Amaya. The name which is not to be spoken.

We wereallhurt by her abandoning us. Honestly, I doubt it would have broken Samuel as much if she weren't our scent match. Alas, we scented her a few hours too late.

Samuel was there that morning. Knocked on the door like usual to drive her to school. All that greeted him was her mom and the fresh spring and lavender scent of our mate. Not only that, but Sam had to hear the explanation that she left us all by himself.

He didn't show up at school that day. My best friend presented as an alpha in the worst way possible; complete devastation that his mate left him. Left us. I wasn't far behind when I went to her place later that day. Rejected before I even knew she was meant to be mine, I fell fast into my alpha designation as well.

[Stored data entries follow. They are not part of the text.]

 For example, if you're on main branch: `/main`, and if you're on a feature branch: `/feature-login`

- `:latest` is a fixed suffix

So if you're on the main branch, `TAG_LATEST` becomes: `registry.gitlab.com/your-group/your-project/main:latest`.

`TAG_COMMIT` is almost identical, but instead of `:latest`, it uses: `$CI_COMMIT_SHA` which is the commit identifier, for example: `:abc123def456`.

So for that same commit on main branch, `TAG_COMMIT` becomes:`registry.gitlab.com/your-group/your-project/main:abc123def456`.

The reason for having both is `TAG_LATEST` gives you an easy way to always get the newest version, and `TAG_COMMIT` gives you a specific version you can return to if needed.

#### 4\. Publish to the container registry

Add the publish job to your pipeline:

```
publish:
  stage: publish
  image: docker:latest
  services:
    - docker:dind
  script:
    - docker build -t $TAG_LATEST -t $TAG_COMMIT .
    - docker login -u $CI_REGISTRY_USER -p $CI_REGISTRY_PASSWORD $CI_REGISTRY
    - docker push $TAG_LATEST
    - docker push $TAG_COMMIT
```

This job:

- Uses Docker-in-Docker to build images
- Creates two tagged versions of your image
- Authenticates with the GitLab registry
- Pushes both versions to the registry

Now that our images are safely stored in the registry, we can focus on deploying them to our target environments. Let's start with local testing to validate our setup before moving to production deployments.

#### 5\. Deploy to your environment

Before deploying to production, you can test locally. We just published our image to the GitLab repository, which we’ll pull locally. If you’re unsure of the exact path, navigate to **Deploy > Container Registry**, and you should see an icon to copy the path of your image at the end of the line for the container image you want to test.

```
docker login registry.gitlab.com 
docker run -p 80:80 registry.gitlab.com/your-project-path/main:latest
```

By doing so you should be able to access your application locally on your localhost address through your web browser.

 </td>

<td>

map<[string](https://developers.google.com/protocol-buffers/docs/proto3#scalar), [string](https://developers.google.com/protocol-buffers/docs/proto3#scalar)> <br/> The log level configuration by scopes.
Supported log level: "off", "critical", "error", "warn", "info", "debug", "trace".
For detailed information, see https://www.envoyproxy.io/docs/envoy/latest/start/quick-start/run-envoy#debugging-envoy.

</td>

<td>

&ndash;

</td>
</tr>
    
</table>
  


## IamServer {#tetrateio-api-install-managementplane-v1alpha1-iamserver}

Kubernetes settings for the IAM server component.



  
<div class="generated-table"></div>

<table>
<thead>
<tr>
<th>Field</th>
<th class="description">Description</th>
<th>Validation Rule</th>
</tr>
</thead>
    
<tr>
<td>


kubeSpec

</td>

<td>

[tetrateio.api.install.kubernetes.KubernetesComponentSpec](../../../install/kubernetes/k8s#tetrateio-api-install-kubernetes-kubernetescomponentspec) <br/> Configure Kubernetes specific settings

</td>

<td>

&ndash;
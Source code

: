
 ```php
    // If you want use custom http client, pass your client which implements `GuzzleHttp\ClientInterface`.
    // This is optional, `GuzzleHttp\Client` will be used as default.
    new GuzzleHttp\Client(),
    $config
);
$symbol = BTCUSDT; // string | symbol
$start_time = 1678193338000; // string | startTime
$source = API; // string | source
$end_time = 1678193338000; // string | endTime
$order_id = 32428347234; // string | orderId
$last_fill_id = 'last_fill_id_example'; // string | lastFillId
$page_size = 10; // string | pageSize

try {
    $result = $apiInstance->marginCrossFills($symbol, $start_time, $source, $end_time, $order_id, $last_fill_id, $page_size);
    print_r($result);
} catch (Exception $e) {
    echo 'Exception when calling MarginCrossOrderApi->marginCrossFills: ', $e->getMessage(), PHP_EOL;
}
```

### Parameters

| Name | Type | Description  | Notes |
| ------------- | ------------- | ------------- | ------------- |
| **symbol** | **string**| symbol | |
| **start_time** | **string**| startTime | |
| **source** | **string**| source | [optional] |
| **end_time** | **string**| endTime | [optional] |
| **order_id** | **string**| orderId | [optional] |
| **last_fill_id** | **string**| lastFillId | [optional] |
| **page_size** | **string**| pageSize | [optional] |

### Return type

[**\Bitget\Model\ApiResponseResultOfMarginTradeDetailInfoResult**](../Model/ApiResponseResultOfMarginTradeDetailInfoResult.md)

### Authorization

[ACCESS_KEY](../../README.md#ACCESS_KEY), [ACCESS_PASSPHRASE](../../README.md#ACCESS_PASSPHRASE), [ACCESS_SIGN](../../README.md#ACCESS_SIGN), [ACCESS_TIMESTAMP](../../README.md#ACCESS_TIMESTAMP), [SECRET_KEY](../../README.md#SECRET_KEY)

What's worse? Sam and I were immediately separated from Oliver for a year while we went to the designation academy in Baltimore.

Seventeen and separated from the sixteen-year-old boy I was falling in love with and reeling from the news of my mate ditching us for her daddy's money. I barely stood a chance; then Oliver was deemed a beta and came to study with us when he turned seventeen that next year.

It's uncommon to present as an alpha or a beta later than the age of sixteen, so Oliver was back in my arms before long. Being the calmest and most rational of the three of us with my beta at my side, I think I was spared a lot of the turmoil that runs through Samuel.

Oliver shows his struggle in his humor and playfulness. He's like a never-ending loop of distraction.

I don't know if I can blame Amaya. After her nana died a few years before she left, she seemed to retreat into herself more and more. Her mom was a piece of work from the minimal information I gathered, so her taking the opportunity presented to her makes sense.

I just wish she would have come to us. And if not us, then one of our parents. We found out from Oliver and Sam's parents after she left that she and her mom were struggling financially.

Why would anyone want to live like that if they have a rich dad to take them in? I understand her motives for leaving town to be with her dad, but why would she cut us out of her life?